Прошло время, год-два, и рассеялись эти первые люди. Витек погиб первым, поднял на спор легковой автомобиль, и надорвался. Непонятный человек ушел со своей тайной: зачем он поступал, учился, сдавал как-то экзамены, на что надеялся? что это было – блажь, мечта? Говорили, родители его были врачи, погибли в пятьдесят первом. Умер и большой человек Буфетов, выбросился из окна, всего-то было – полтора этажа, но огромный Вадик стал жертвой собственного веса. Причины гибели остались непонятны, кто говорил, что он безумно ревновал приемную дочь, кто утверждал, что Буфет был тайный агент и его вычислили, странная версия, конечно, но и время было… наконец, третьи настаивали, что он всегда был псих на учете, и маменькин сынок, а маменька его, тоже Буфетова, по совпадению работала в буфете, проворовалась, повесилась, а он, расстроившись, в подпитии перепутал окно с дверью. Впрочем, шептали, что его фамилия вовсе не Буфетов, и называли одного из вождей, расстрелянных, кому он приходился то ли племянником, то ли сыном. Кто знает… А вот про Балинта все знали – маленький, верткий, отличный футболист, он в этой компании был младшим и не вылезал с речами, за плечами у него тоже была история, венгерская какая-то трагедия, и эти трое молча признали его, он скромно тянул пиво, история про вдову была пресноватой и скучной для такого круга, это нам он заливал напропалую .. Так вот, Балинт – погиб геройски, уехал на Западную Украину, перешел в Венгрию и умер под нашим танком, защищая родину…
Костя же Шкурник пережил всех друзей, он ушел после третьего семестра, не дожидаясь исключения, зато потом выучился на фельдшера — акушера, перестал пить одеколон, подвизался в сельской местности, прославился своей умелостью, катался в сливочном масле, женился на толстой богатой хуторянке, стал совершенно уж круглым, бросил, конечно, сдавать кровь, и фамилию переменил, взял материнскую – Дорофеев.

немного из «Жасмина»

А помнишь, Малов, в мае, Жасмин уже в сознание пришел, лапами шевелит, и у него приступ недоверия, ты сказал, к себе не подпускает, рычит… а потом стал как шелковый, даже хвостом как-то вильнул, да?.. И мы решили, хватить его парить в комнате, пора на воздух, вниз, на балкон. Лежанку знатную там приготовили из старых одеял, а в стороне от нее я пропилил в цементе канавку, сток, чтобы жидкие отходы на землю стекали.

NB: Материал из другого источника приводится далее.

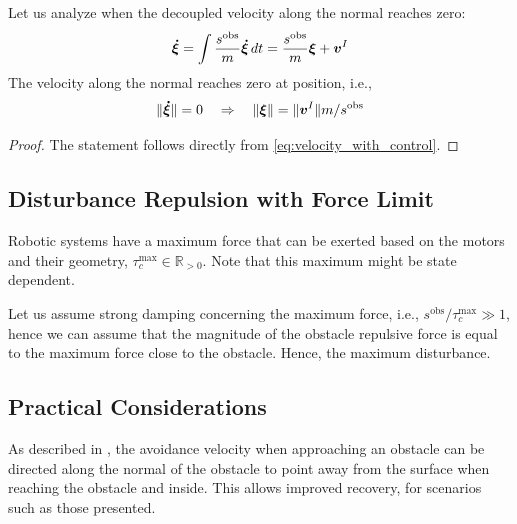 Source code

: \documentclass[conference]{IEEEtran}
\begin{document}
Let us analyze when the decoupled velocity along the normal reaches zero:
\begin{equation}
    \vecs{\dot \xi} = \int \frac{s^{\mathrm{obs}}}{m} \vecs{\dot \xi} \, dt = \frac{s^{\mathrm{obs}}}{m} \vecs{\xi} + \vecs v^I \label{eq:velocity_with_control}
\end{equation}
The velocity along the normal reaches zero at position, i.e., 
\begin{equation}
    \| \boldsymbol{\dot \xi} \| = 0
    \quad \Rightarrow \quad
    \|\boldsymbol{\xi} \| = \| \boldsymbol{v}^I \| {m} / {s^{\mathrm{obs}}} 
\end{equation}

\begin{lemma}

\end{lemma}

\begin{proof}
The statement follows directly from \eqref{eq:velocity_with_control}.
\end{proof}

\subsection{Disturbance Repulsion with Force Limit}
Robotic systems have a maximum force that can be exerted based on the motors and their geometry, $\tau_c^{\mathrm{max}} \in \mathbb{R}_{>0}$. Note that this maximum might be state dependent.

Let  us assume strong damping concerning the maximum force, i.e., $s^{\mathrm{obs}} / \tau_c^{\mathrm{max}} \gg 1$, hence we can assume that the magnitude of the obstacle repulsive force is equal to the maximum force close to the obstacle. Hence, the maximum disturbance.

\subsection{Practical Considerations}
As described in \cite{huber2022avoiding, huber2023avoidance}, the avoidance velocity when approaching an obstacle can be directed along the normal of the obstacle to point away from the surface when reaching the obstacle and inside. This allows improved recovery, for scenarios such as those presented.
\end{document}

Дальше не напоминаю, вряд ли ты забыл — как мы его вниз тащили, ночью, по пустынной лестнице, молчаливой, темной, только внизу, еле видный в пролете, огонек теплится, на первом этаже у входа… Достали снотворное в ампуле, подкрались, вкололи ему сзади, подождали, пока заснет, схватили помост и потащили… Несем, молчим, три дыхания слились в одно, тяжелое, хриплое… Лестницы бесконечные, от неба до самой земли… дом высоченной трубой, а по бокам клетушки, клетки, люди, людишки, спят на высоте, на утро надеются…

На этот раз без приключений, принесли и сразу на балкон. А утром смотрим, он освоился, и так ему хорошо здесь, по морде видно!.. Совсем другое дело, низко, рядом запахи, земля, тепло, травка, птицы, листья шелестят… Он глаза широко открывает, и небо в глазах… К счастью сам балкон оказался с наклоном, строители недоглядели, так сама решилась проблема с отходами, ты говорил, для человечества нет проблемы сложней, помнишь?..

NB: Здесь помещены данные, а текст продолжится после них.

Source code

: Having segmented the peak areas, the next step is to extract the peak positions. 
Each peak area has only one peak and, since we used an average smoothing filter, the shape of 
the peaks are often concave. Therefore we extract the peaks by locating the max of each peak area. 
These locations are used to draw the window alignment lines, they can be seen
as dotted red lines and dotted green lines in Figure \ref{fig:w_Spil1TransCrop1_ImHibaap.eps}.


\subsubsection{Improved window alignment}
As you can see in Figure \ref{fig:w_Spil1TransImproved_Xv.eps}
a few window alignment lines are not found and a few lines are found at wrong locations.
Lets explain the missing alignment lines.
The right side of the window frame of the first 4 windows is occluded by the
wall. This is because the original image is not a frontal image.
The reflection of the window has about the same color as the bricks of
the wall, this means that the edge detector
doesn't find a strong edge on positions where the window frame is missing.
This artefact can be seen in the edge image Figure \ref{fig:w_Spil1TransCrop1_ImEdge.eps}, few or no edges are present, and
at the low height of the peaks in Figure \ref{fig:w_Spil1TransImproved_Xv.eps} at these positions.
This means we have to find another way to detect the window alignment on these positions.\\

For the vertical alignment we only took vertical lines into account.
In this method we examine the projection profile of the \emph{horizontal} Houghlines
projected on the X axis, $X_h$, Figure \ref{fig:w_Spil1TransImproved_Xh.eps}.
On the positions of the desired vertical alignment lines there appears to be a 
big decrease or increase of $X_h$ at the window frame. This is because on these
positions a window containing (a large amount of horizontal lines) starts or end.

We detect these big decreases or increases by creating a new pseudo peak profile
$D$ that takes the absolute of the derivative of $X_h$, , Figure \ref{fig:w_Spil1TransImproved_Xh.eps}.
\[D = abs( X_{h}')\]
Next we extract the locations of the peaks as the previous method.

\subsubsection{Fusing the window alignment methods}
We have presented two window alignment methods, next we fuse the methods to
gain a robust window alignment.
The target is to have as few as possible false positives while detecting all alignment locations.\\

Обрадовался пес на новом месте все смотрит через редкую решетку, смотрит… И мне так жаль его стало, Малов, что я заплакал, вышел на кухню, слезы сами текут, потому что он инвалид, и, наверное, вспоминает, какой был могучий, быстрый… это трудно вытерпеть, я понимаю.

Ты ушел, а я нарисовал картинку, «Жасмин на воле», помнишь, ты говорил о ней, удивительный взгляд на вещи, а я думаю, просто печальный пес. Ты увез ее в Лондон показать. Жасмин среди полей, ноги в траве, он глядит вдаль на рассвет, так ты сказал, а я рисовал закат, но спорить не стал, главное, на своих ногах стоит.

А про канавку Жасмин понял на диво быстро, отползет чуть назад, исполнит свои дела и обратно приполз. Мне трудно смотреть, как он ползет, огромный пес, что же дальше будет?..

И я каждый день прикапываю внизу, чтобы не воняло.

***

В те дни у меня эта самая катавасия и стряслась, с Полиной, сначала не мог даже вспоминать, дурно становилось. Малов, ты будешь смеяться, знаю, а для меня тогда обрыв, обвал, или революция, такая неожиданность и смятение чувства. А потом я пережил это, или привык, однажды вспомнил и чувствую, рот к ушам ползет… И с тех пор, как вспомню, хмыкаю, или хихикаю, помнишь, ты еще удивлялся, чего это я такой смешливый стал…

Как-то зашел в библиотеку с очередным заданием, убей, не помню, у меня другое на уме было. Полина, как всегда, среди книг, я подошел, кругом никого, она обернулась, зубы блеснули, не успел опомнится, она прижимается ко мне — «дорогой…» и все такое… Тут дверь зашелестела, и она мне шопотом — «приходи сегодня ко мне, часиков в семь», и убегает к посетителю.

Ты знаешь, у меня Наталья, серьезный интим, много печального, может, под настроение расскажу, а сейчас про Полину, тебе веселей станет.

Я в лихорадке до вечера, отмылся, переоделся, пришел, стучу, слышу, бежит к двери, встречает… Тут же объятия и все такое не для посторонних, да?.. знаю, ты не любишь, «интим только для двоих, такое мое воспитание…» Но ничего особенного пока не случилось, тут же ужин, бройлерное крылышко, бокалы, кислое-прекислое вино, проглотил кое-как, зато очень культурно, хлеба мало, гарнира мало, фрукты в виде разобранных на мелкие дольки яблок, даже кожуру обдирает, настоящие «их нравы». Потом серьезней дело, пятимся в спальню, начинается постепенное снимание носильных вещей, все медленно, как в кино, трудно вынести, я такие штуки не люблю, ужимки-игры эти, но вот добираемся до трусов, наощупь, потому что полутемно, культурный интим, она говорит, никакой поспешности и грубости не терпит.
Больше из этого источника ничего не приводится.